Last updated: June 22, 2016
There is perhaps no one who did more for the conservation and preservation of America's natural environment and history than President Franklin Delano Roosevelt. During the Great Depression, FDR used conservation as a means toward job growth. He created the Civilian Conservation Corps (CCC), which employed hundreds of thousands of young men to plant trees, build infrastructure, and develop national parks, such as the Shenandoah National Park. The CCC is believed to be the first green jobs program in the country.
In addition to establishing several national parks, FDR designated the Vanderbilt Mansion National Historic Site in 1940 after the donation by Frederick Vanderbilt's niece, Margaret Van Alen. FDR arranged for his own home, Springwood to become part of the National Park Service in 1943, and opened to the public one year to the day after his death. When Eleanor died in 1962, the contents of Val-Kill was sold at auction and the building was turned into apartments. In the early 70's it was sold to developers. In 1977 local groups including ERVK (Eleanor Roosevelt's Val-Kill, Inc.) pushed for the protection of Val-Kill as a memorial to Mrs. Roosevelt. President Carter designated it in 1977, and it opened to the public in 1984.After FDR died, his retreat home, Top Cottage, was lived in briefly by his son John. It was later sold and lived in by the same family until the NPS acquired it.Top Cottage became part of the Home of Franklin D. Roosevelt National Historic Site in May 2001.Because of their close proximity, the sites were all combined into what is now known as the Roosevelt-Vanderbilt National Historic Site. Also on property is the Franklin D. Roosevelt Presidential Library and Museum, which is owned and operated by the National Archives and Records Administration.

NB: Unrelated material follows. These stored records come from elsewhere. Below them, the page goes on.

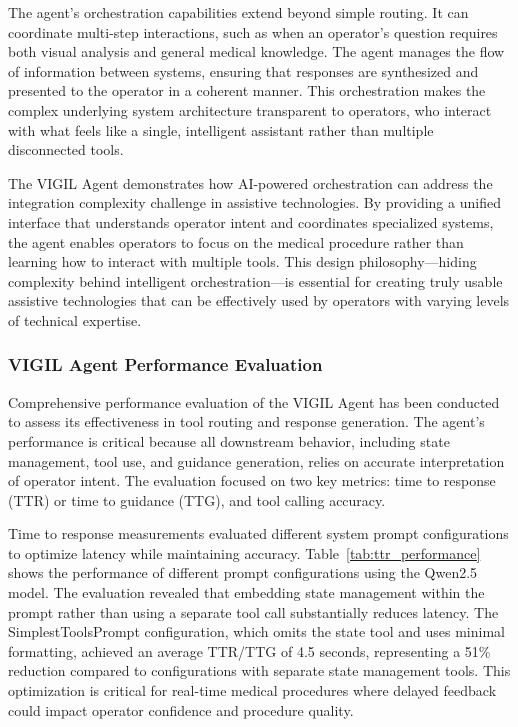 \documentclass[12pt,a4paper]{article}
\begin{document}
The agent's orchestration capabilities extend beyond simple routing. It can coordinate multi-step interactions, such as when an operator's question requires both visual analysis and general medical knowledge. The agent manages the flow of information between systems, ensuring that responses are synthesized and presented to the operator in a coherent manner. This orchestration makes the complex underlying system architecture transparent to operators, who interact with what feels like a single, intelligent assistant rather than multiple disconnected tools.

The VIGIL Agent demonstrates how AI-powered orchestration can address the integration complexity challenge in assistive technologies. By providing a unified interface that understands operator intent and coordinates specialized systems, the agent enables operators to focus on the medical procedure rather than learning how to interact with multiple tools. This design philosophy—hiding complexity behind intelligent orchestration—is essential for creating truly usable assistive technologies that can be effectively used by operators with varying levels of technical expertise.

\subsubsection{VIGIL Agent Performance Evaluation}

Comprehensive performance evaluation of the VIGIL Agent has been conducted to assess its effectiveness in tool routing and response generation. The agent's performance is critical because all downstream behavior, including state management, tool use, and guidance generation, relies on accurate interpretation of operator intent. The evaluation focused on two key metrics: time to response (TTR) or time to guidance (TTG), and tool calling accuracy.

Time to response measurements evaluated different system prompt configurations to optimize latency while maintaining accuracy. Table~\ref{tab:ttr_performance} shows the performance of different prompt configurations using the Qwen2.5 model. The evaluation revealed that embedding state management within the prompt rather than using a separate tool call substantially reduces latency. The SimplestToolsPrompt configuration, which omits the state tool and uses minimal formatting, achieved an average TTR/TTG of 4.5 seconds, representing a 51\% reduction compared to configurations with separate state management tools. This optimization is critical for real-time medical procedures where delayed feedback could impact operator confidence and procedure quality.
\end{document}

The NPS has kept the Roosevelt-Vanderbilt NHS in pristine condition with all or most of the original furnishings in each house (Eleanor's Val-Kill is still missing some original pieces). And volunteers have restored the gardens at both the Vanderbilt Mansion and Val-Kill to their original glory. When you visit our park, it's like stepping back into time.
The park receives over half a million visitors a year and hosts many exciting and educational events, such as the annual picnic at Val-Kill or concerts in front of the Vanderbilt Mansion. But, as you might expect, there are a lot of artifacts, documents, and behind-the-scenes work that our visitors do not get to see day-to-day. So, our media team is starting a weekly blog series to immerse readers in all of the hard work that goes into making the park one-of-a-kind.
We will publish personal stories about our employees, volunteers, and visitors; promote some of our more exclusive events; and expose some of the things and places you don't get to see when you visit the park due to their very precious or delicate nature. There is so much yet to learn and we are very excited to share it with you.